━━━ INPUT MATERIAL
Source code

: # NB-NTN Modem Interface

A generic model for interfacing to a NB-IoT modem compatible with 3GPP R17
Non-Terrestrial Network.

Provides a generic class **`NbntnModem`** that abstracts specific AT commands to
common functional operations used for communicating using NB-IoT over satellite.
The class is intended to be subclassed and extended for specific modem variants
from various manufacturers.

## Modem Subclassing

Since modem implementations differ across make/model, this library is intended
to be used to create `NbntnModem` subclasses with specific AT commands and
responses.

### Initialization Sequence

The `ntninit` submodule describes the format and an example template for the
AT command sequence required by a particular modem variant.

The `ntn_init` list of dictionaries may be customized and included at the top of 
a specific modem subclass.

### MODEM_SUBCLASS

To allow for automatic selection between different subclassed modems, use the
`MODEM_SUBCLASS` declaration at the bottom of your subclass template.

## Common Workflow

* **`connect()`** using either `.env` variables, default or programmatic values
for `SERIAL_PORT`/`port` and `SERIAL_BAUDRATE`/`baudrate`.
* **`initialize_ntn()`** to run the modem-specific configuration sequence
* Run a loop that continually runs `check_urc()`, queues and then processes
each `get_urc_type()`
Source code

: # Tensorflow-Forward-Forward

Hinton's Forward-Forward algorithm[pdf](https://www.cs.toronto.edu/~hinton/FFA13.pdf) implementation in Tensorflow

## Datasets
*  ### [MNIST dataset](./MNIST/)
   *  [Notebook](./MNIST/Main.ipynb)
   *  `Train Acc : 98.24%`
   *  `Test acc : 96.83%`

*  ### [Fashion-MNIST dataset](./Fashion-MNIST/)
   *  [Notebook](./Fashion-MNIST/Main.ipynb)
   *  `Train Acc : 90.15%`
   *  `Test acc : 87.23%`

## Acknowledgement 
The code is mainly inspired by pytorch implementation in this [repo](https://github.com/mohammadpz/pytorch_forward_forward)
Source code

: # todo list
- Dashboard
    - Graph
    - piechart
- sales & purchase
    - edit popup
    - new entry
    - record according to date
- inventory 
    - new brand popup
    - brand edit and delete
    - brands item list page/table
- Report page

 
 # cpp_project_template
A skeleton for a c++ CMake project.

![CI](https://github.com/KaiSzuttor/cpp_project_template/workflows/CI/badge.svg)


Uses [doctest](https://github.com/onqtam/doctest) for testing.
━━━━━━
### GOAL OF THE EXERCISE
From the first line to the last, reproduce the data exactly.

### TASK ANSWER
Source code

: # NB-NTN Modem Interface

A generic model for interfacing to a NB-IoT modem compatible with 3GPP R17
Non-Terrestrial Network.

Provides a generic class **`NbntnModem`** that abstracts specific AT commands to
common functional operations used for communicating using NB-IoT over satellite.
The class is intended to be subclassed and extended for specific modem variants
from various manufacturers.

## Modem Subclassing

Since modem implementations differ across make/model, this library is intended
to be used to create `NbntnModem` subclasses with specific AT commands and
responses.

### Initialization Sequence

The `ntninit` submodule describes the format and an example template for the
AT command sequence required by a particular modem variant.

The `ntn_init` list of dictionaries may be customized and included at the top of 
a specific modem subclass.

### MODEM_SUBCLASS

To allow for automatic selection between different subclassed modems, use the
`MODEM_SUBCLASS` declaration at the bottom of your subclass template.

## Common Workflow

* **`connect()`** using either `.env` variables, default or programmatic values
for `SERIAL_PORT`/`port` and `SERIAL_BAUDRATE`/`baudrate`.
* **`initialize_ntn()`** to run the modem-specific configuration sequence
* Run a loop that continually runs `check_urc()`, queues and then processes
each `get_urc_type()`
Source code

: # Tensorflow-Forward-Forward

Hinton's Forward-Forward algorithm[pdf](https://www.cs.toronto.edu/~hinton/FFA13.pdf) implementation in Tensorflow

## Datasets
*  ### [MNIST dataset](./MNIST/)
   *  [Notebook](./MNIST/Main.ipynb)
   *  `Train Acc : 98.24%`
   *  `Test acc : 96.83%`

*  ### [Fashion-MNIST dataset](./Fashion-MNIST/)
   *  [Notebook](./Fashion-MNIST/Main.ipynb)
   *  `Train Acc : 90.15%`
   *  `Test acc : 87.23%`

## Acknowledgement 
The code is mainly inspired by pytorch implementation in this [repo](https://github.com/mohammadpz/pytorch_forward_forward)
Source code

: # todo list
- Dashboard
    - Graph
    - piechart
- sales & purchase
    - edit popup
    - new entry
    - record according to date
- inventory 
    - new brand popup
    - brand edit and delete
    - brands item list page/table
- Report page

 
 # cpp_project_template
A skeleton for a c++ CMake project.

![CI](https://github.com/KaiSzuttor/cpp_project_template/workflows/CI/badge.svg)


Uses [doctest](https://github.com/onqtam/doctest) for testing.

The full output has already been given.